» **Problem description**
In the data below, how many lines include the word "showing"? Give only the number.

++++ Given entries

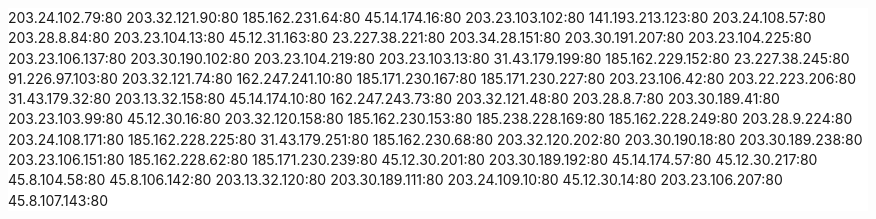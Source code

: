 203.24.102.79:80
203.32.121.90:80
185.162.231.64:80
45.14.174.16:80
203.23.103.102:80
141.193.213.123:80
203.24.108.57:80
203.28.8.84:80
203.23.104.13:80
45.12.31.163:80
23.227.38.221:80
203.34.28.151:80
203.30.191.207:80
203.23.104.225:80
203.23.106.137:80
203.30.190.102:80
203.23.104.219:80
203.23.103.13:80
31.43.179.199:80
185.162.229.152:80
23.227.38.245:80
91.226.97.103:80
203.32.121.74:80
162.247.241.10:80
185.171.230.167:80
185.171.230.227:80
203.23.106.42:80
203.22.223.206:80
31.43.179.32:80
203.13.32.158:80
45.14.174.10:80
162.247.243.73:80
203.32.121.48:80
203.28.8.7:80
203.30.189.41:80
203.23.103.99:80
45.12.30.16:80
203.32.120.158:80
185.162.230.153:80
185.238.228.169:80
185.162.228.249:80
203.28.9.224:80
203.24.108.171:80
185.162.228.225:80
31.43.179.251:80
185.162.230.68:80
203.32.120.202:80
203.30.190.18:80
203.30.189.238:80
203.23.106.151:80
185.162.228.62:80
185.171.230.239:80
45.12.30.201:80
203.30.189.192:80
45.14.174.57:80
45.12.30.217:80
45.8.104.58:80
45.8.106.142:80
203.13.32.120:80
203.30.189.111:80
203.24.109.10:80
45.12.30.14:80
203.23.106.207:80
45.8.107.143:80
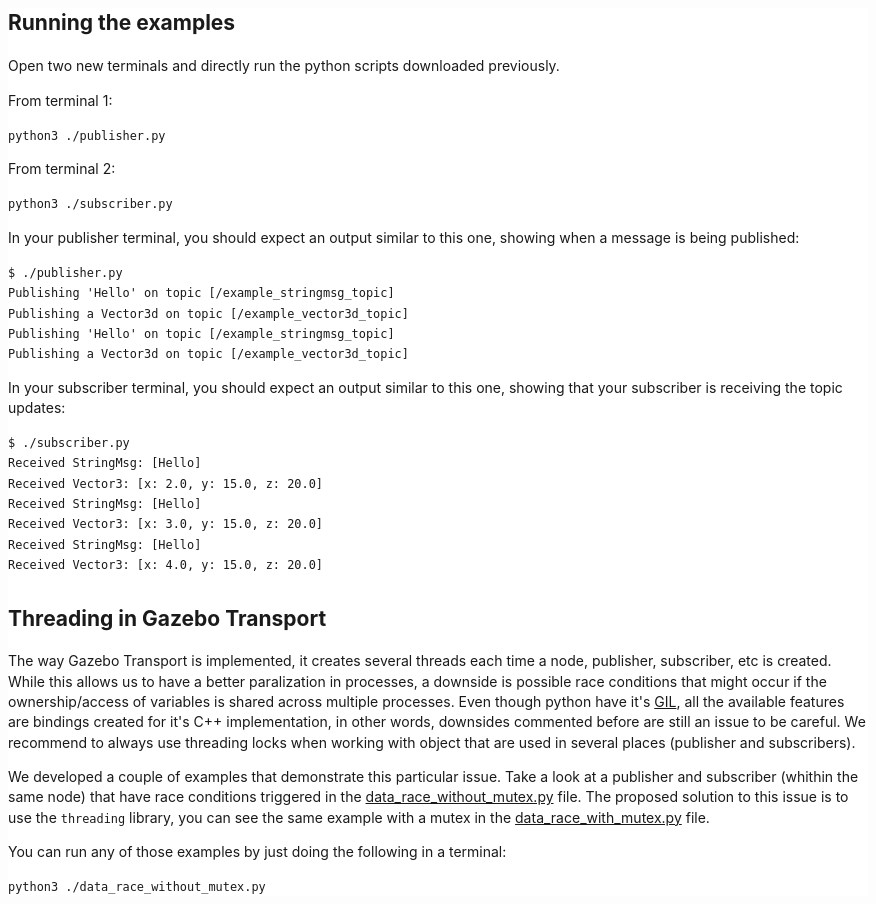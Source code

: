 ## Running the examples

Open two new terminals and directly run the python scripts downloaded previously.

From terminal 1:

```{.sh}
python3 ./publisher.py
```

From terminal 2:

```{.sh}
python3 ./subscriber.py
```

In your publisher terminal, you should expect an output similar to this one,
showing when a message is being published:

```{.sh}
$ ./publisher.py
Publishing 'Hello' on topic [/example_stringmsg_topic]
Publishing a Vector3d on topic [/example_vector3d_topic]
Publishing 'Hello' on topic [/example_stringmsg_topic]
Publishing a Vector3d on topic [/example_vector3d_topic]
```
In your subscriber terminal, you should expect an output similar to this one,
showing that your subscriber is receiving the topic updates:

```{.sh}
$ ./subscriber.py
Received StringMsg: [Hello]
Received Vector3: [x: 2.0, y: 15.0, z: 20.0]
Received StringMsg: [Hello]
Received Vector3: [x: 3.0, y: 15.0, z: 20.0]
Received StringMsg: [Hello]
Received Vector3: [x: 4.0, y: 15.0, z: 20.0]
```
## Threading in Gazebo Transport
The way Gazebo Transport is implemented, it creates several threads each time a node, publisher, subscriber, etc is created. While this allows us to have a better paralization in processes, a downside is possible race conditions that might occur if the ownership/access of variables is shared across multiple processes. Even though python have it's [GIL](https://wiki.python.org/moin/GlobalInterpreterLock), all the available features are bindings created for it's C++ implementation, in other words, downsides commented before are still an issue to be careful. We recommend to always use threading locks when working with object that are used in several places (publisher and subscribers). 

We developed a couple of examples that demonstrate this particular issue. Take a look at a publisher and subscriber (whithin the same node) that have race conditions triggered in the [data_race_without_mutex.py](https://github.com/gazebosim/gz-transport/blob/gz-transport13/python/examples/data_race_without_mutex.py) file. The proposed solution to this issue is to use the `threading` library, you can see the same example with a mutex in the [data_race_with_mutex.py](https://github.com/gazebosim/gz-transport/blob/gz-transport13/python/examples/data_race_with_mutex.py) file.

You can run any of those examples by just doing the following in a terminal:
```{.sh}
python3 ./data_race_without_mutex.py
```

++++++++

» **Completed task**
2